You’re probably wondering what this has to do with a Heaps descent. Well, Jeff was ‘letting them fly’ periodically, and I teased him unmercifully! Of course, I didn’t know if he was doing it on purpose or not. He was very polite and apologetic about it, and he wondered what in the heck he might have eaten to cause all the gastrointestinal commotion! I kept teasing him about bringing ducks on the trip, and we had a rather fun time laughing about it.

We arrived in Zion at 1:30 AM and had a hard time finding a camp spot. Watchman was full, and all the hotels had ‘no vacancy’ signs. I had camped at an RV park at the first ACA rendezvous, so I suggested we try it. Luckily (the place is expensive for camping which probably deters tent campers) we found a spot. I threw my bag on the picnic table, Scott slept on the ground, and Jeff slept in the truck.

I got a good night’s sleep, and was feeling pretty spry in the morning. Once we were all fully awake, we headed over to get our permit, went to breakfast, packed up, and jumped on a shuttle. We got started on the trail sometime between 11:00 and 12:00 PM. It was fricken hot out, and my pack weighed a ton!

It took a little while to get into the rhythm, but we were soon into ‘hike’ mode. Hiking along with beautiful views, great company, and lots of humor to boot! I don’t know what gets into me whenever I’m around Scott, but I love to tease that guy. He’s such a sweetheart, and he makes it sooo easy. This is only my second time out with Jeff (he was on our Death Valley Bad Canyon trip), but he seems like an easy–going guy, and I was certain he wouldn’t mind the abuse either, so I teased him too. Everyone we met on the trail got an earful about how the boys were making me carry the heavy pack. Most of them believed me, and I got lots of sympathy from the passers–by.

When we got to the West Rim trail junction, I talked the boys into heading up to Angels Landing. I didn’t get to see it the other time I was here to do Behunin. They hem–hawed a bit, as we had a fair distance ahead of us, but the puppy eyes finally worked. We stashed our packs and headed up to Angels landing. Wow! What a view! Very impressive, and well worth the detour! Jeff and Scott even got a view of a ‘full moon’ right there in the middle of the afternoon! A woman in a thong bikini! Whoo–hoo!

After a short catnap (my energy conservation specialty) of a minute or two, we headed back down to the West Rim Trail, donned our packs, and continued our journey. We stopped to have a bite to eat along the way, and then continued on to Cabin Spring. We hadn’t seen a soul on the trail since Angels Landing until we got to the spring. As we were filling our water bottles, a very nice gentleman ‘Tom from Boulder’ happened along. We hung out and chit–chatted for about 15 minutes, then continued on our way. Ran into 3 more backpackers on their way to the spring.

The trail from Cabin Spring to camp 4 was very lovely with lots of wildflowers, trees, spectacular views, and shade. The shade was a welcome respite from the relentless heat that had plagued us all day long.
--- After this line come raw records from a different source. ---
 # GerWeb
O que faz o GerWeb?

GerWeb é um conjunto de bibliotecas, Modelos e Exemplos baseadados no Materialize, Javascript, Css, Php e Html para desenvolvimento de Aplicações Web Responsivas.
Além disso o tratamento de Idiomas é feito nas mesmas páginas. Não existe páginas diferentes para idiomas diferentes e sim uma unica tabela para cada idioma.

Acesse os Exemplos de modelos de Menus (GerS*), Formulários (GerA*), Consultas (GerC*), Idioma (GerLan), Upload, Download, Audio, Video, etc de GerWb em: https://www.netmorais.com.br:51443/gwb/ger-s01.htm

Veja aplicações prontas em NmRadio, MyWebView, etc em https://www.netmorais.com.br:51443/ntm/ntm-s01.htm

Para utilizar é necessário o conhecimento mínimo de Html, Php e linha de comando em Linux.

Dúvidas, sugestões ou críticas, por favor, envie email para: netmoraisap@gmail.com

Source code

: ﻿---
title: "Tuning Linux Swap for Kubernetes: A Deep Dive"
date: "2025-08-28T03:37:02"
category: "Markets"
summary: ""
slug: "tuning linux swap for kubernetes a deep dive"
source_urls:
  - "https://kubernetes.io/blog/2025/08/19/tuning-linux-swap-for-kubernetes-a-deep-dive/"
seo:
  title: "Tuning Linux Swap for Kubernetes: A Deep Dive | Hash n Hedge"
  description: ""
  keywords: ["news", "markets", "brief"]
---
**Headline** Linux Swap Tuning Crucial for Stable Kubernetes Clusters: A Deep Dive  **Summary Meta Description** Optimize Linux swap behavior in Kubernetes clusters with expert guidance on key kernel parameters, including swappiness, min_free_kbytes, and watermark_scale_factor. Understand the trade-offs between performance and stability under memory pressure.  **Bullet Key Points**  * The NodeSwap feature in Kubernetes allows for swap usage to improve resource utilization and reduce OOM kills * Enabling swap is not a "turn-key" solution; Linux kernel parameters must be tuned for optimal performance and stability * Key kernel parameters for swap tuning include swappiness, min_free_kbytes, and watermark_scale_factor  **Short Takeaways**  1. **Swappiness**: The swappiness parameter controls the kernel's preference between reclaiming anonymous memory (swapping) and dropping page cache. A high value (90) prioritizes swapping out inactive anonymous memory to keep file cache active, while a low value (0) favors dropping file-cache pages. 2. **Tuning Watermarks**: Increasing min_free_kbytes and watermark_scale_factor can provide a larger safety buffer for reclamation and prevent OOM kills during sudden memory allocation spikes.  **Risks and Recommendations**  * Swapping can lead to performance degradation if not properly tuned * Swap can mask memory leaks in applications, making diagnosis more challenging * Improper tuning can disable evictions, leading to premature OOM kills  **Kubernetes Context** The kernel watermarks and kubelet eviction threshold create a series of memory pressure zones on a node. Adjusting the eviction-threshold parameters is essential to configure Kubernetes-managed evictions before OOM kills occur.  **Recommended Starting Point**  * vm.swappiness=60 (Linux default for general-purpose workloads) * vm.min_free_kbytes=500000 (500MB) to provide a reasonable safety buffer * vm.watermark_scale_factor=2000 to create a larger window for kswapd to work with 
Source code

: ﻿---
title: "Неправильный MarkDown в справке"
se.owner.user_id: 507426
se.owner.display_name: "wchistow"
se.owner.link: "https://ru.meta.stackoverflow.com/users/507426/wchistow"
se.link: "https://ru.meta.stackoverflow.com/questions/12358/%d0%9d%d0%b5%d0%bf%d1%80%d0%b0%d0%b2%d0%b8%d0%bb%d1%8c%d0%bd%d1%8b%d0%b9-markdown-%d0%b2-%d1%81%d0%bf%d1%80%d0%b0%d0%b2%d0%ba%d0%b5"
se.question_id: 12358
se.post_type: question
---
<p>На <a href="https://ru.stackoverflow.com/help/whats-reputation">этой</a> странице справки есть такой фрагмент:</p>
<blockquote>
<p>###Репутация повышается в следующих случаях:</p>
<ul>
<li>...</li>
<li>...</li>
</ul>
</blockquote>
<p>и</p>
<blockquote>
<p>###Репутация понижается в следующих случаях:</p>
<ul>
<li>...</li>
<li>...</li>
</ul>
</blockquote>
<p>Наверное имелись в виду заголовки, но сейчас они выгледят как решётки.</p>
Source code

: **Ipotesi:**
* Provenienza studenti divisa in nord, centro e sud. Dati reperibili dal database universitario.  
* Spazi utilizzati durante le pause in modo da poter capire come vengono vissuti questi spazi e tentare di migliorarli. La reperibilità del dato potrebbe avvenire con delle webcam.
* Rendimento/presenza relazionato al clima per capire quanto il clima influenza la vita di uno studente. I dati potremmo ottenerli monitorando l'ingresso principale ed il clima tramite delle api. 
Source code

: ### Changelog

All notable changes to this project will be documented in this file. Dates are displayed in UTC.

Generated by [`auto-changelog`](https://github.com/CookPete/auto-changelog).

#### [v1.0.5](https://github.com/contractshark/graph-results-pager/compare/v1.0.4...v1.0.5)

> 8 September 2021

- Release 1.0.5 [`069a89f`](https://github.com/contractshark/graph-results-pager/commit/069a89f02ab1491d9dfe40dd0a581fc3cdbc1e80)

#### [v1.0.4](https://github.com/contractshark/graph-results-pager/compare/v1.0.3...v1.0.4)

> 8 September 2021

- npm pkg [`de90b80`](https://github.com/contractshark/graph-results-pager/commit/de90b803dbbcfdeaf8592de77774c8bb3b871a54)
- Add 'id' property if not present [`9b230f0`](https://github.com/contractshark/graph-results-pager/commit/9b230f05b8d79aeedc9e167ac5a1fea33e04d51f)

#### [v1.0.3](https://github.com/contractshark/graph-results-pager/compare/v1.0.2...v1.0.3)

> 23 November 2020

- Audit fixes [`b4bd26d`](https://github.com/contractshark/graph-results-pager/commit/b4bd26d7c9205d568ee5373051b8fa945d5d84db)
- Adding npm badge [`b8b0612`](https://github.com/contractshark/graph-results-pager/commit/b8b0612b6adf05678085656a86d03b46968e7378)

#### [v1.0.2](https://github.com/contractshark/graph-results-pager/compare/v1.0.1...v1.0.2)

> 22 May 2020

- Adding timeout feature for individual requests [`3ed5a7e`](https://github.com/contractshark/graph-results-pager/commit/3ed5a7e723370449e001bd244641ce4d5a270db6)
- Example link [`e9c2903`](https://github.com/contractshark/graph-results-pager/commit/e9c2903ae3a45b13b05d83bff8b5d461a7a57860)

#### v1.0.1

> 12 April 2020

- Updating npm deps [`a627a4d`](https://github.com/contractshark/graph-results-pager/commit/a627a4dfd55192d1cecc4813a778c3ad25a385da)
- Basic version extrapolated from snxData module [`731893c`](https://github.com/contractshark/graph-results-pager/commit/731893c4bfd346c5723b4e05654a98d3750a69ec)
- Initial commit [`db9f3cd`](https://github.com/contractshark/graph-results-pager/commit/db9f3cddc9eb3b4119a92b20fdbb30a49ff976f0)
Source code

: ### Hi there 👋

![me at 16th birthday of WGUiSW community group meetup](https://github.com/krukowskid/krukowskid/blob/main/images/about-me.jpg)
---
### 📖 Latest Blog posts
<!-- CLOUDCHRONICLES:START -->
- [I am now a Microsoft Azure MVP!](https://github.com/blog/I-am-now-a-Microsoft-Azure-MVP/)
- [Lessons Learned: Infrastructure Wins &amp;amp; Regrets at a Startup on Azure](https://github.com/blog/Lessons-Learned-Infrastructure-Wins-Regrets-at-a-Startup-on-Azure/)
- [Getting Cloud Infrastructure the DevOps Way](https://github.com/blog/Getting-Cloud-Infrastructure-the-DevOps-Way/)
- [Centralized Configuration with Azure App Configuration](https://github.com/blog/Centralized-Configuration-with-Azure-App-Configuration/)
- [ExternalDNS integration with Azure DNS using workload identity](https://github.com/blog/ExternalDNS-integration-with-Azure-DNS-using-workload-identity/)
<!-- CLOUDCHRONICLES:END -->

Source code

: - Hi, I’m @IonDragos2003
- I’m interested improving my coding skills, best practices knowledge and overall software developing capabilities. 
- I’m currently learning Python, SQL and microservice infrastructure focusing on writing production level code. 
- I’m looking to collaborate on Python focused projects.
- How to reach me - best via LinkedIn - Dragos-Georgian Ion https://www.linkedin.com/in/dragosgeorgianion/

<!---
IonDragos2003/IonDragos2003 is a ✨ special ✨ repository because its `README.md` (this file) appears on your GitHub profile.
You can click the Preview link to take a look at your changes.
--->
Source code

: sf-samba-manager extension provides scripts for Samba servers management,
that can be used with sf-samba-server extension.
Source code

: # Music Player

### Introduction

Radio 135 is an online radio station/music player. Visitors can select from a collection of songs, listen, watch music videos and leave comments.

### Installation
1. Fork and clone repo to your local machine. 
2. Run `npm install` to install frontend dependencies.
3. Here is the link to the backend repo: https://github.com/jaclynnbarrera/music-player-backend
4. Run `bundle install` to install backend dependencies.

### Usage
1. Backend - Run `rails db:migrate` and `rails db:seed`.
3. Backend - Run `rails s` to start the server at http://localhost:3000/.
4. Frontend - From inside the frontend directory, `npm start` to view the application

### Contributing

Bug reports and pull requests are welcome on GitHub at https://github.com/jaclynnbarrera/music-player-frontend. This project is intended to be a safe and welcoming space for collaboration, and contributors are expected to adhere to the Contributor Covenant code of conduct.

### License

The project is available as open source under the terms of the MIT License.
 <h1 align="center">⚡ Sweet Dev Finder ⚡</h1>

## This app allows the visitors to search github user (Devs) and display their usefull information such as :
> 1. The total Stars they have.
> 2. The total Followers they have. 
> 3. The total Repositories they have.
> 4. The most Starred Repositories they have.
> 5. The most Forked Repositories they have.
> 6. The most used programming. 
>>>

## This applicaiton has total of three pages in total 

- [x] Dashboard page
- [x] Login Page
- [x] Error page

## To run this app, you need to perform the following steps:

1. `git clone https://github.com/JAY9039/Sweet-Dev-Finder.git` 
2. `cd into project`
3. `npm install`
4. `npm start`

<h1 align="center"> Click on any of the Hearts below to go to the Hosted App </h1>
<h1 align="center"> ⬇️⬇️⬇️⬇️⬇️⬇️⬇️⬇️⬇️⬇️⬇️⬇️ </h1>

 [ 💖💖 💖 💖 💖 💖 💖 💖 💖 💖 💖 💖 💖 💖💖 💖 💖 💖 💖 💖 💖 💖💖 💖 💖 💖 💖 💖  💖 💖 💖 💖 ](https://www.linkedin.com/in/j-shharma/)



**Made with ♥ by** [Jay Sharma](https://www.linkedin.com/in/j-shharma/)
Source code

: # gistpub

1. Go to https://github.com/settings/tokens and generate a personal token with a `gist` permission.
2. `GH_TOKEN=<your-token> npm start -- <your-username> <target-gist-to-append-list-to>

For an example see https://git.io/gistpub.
Gosh, it was good to finally be at camp 4. Getting that damn pack off my back was like kicking a bad habit. The feeling of freedom from that god–awful burden was heavenly! We ate dinner (MRE’s) that Scott had so graciously provided, and we relaxed after a long day. I had my first little mishap here as I tried to put Jeff’s knife away (after slicing open my MRE pouch). I grabbed the sharp end of the blade and tried to push it back into its case, and I cut my finger. Really deep, and bleeding pretty bad. Man, did that hurt! After ten minutes of pressure and a really snug band–aid, I was fine.

I set up my sleeping quarters and hit the sack shortly after landing. The boys were up for awhile, and I would comment, from my tucked–in corner of the world, every now and then about all the moaning and groaning that was going on. They were having a good time, and I knew I was missing out, but it was a true ‘pleasure vs. sleep’ dilemma. I had fully agreed to it on the way up and would have willingly participated in the activity, but I was just too damn tired when it got down to the wire. The shoulder massages we had promised each other just kind of fell by the wayside once I had my bed set up. I wanted one too, but I didn’t want to provide one in return!

It wasn’t long before the boys were in bed as well, and we were all settled down for the night. As tired as I was, I couldn’t sleep. I was dressed in a fleece under–suit, tucked into a lightweight fleece sleeping bag liner (that I had just purchased) and I was freezing my arse off. Mosquitoes were buzzing around my ears and, being the light sleeper that I am, they were keeping me awake. At some point in the night, I stuffed wads of toilet paper in my ears, which may have helped some as I did recall at least one dream in the morning.

Morning light.

Wake up time. Had a bite to eat. Nearly did the same damn thing with the knife again! Thank goodness, I stopped pushing on the sharp side before I cut myself again.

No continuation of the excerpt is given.